Ein Lustspiel zum Verständnis der Börse?

Theater-Matinée zu Eckoldts „Mammon zieht blank!“-Uraufführung 

"Wenn ich sechs Hengste zahlen kann
Sind ihre Kräfte nicht die meine?
Ich renne zu und bin ein rechter Mann
Als hätt’ ich vierundzwanzig Beine."

(Mephisto, in Goethe, Faust I, 1824-1827)

 

"... was ich zahlen kann, das bin ich. 

So groß die Kraft des Geldes, so groß ist meine Kraft.

.... Ich bin lahm, aber das Geld verschafft mir 24 Füße;

 ich bin also nicht lahm;

 ... ich bin geistlos, aber Geld ist der wirkliche 

Geist aller Dinge, wie sollte sein Besitzer geistlos sein?

Zudem kann er sich die geistreichen Leute kaufen ...

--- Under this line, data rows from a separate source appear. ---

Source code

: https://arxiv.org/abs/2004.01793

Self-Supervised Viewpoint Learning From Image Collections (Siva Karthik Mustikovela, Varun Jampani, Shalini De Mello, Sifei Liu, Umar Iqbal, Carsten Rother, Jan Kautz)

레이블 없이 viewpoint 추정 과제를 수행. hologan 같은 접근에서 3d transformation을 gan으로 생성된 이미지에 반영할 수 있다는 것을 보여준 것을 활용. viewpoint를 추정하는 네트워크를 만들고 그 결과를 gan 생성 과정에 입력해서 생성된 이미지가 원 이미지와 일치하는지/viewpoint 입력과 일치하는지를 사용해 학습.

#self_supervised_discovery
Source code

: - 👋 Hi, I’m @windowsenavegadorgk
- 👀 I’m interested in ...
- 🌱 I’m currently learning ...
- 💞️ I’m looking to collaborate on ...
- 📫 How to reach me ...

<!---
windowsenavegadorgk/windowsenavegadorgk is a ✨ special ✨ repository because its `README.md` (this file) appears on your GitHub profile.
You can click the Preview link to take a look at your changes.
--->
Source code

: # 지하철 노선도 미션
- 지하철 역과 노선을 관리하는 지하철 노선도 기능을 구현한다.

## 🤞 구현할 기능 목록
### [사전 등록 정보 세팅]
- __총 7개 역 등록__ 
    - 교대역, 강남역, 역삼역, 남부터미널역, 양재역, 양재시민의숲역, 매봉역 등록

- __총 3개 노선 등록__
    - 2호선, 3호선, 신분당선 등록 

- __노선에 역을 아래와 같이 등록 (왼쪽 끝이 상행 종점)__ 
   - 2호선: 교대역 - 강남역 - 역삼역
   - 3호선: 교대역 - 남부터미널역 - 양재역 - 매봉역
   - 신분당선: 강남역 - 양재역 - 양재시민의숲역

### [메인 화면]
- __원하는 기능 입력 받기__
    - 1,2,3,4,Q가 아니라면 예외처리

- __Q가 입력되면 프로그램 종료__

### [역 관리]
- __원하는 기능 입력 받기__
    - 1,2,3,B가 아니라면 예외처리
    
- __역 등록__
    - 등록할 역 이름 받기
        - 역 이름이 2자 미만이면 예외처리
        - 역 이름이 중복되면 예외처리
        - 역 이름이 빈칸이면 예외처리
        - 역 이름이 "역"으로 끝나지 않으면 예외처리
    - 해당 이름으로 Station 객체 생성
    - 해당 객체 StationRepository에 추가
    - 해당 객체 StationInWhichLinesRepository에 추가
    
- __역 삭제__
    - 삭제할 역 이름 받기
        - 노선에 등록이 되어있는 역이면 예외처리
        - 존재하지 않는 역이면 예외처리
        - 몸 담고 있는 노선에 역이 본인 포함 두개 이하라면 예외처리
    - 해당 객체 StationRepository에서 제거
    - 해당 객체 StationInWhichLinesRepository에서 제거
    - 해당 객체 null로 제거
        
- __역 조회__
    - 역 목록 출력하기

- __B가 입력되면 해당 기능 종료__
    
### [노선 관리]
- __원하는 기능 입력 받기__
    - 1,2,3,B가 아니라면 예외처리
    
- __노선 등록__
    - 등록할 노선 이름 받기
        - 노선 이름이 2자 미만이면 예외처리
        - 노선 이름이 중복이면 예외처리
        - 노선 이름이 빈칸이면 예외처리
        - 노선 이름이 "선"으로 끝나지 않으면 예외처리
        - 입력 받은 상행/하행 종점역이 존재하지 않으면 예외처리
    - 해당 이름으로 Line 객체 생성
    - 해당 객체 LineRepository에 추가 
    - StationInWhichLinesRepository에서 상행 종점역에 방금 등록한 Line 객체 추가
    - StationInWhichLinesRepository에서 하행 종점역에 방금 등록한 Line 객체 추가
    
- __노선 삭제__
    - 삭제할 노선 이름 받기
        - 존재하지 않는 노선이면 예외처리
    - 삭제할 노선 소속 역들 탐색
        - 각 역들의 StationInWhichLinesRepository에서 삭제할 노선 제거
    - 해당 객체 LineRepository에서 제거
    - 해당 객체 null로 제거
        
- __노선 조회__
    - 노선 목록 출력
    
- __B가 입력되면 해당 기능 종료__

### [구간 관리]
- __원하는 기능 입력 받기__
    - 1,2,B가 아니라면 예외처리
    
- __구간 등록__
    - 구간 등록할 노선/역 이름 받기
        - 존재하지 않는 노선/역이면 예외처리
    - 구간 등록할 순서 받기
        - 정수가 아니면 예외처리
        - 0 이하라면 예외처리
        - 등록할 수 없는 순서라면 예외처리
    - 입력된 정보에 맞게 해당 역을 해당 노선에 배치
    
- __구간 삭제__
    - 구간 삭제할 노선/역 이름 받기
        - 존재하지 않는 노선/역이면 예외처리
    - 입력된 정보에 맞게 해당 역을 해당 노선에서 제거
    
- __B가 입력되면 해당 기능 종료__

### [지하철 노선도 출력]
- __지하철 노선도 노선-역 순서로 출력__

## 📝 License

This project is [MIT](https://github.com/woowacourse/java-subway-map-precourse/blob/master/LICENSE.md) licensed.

Verwandelt also mein Geld nicht alle meine Unvermögen

 in ihr Gegenteil?“

Karl Marx:

Ökonomisch-philosophische Manuskripte – 3.4 – Geld

In: MEW (Marx Engels Werke), Bd. 40, S. 564 f.)

 

 

„Ein schlauer Kopf“

(Landestheater-Dramaturg Dr. Christian Katzschmann

über Karl Marx)

 

Schlechte Erinnerungen, aber ... 

g.WaSa   -   Detmold.     Nein, er gefiel mir nicht, der neue Stückeschreiber, bei dem das Landestheater vor ein paar Jahren ein „Lustspiel zur Freiheit“ in Auftrag gegeben hatte! Vielmehr gingen mir seine eloquent-geschwätzig ausformulierten Banalitäten, sein nichtssagend-hochtrabendes Soziologengewäsch („Kalibirierung der Willensströme“) gewaltig  auf den Geist, sowohl in seinem Stück („Wie ihr wollt“) als auch bei der Lesung aus seinen Büchern.

 

Und nun hat die Detmolder Schauspieldirektorin Tatjana Rese bei ihrem Berliner Landsmann Dr. Matthias Eckoldt schon wieder ein Stück bestellt! 

 

 

... hoffnungsvolle Erwartungen  

Und – oh Wunder! – ich blicke der Premiere erwartungsfroh entgegen. Ja, genau: erwartungsfroh!  Das zumindest seit der Matinée, in der das Landestheater (so wie – lobenswerterweise! – zu allen Premieren) dem interessierten Publikum das anstehende Stück vorstellt: mit Auszügen aus dem Text und Zusatzinformation rund um Autor, Stück und Thema.  .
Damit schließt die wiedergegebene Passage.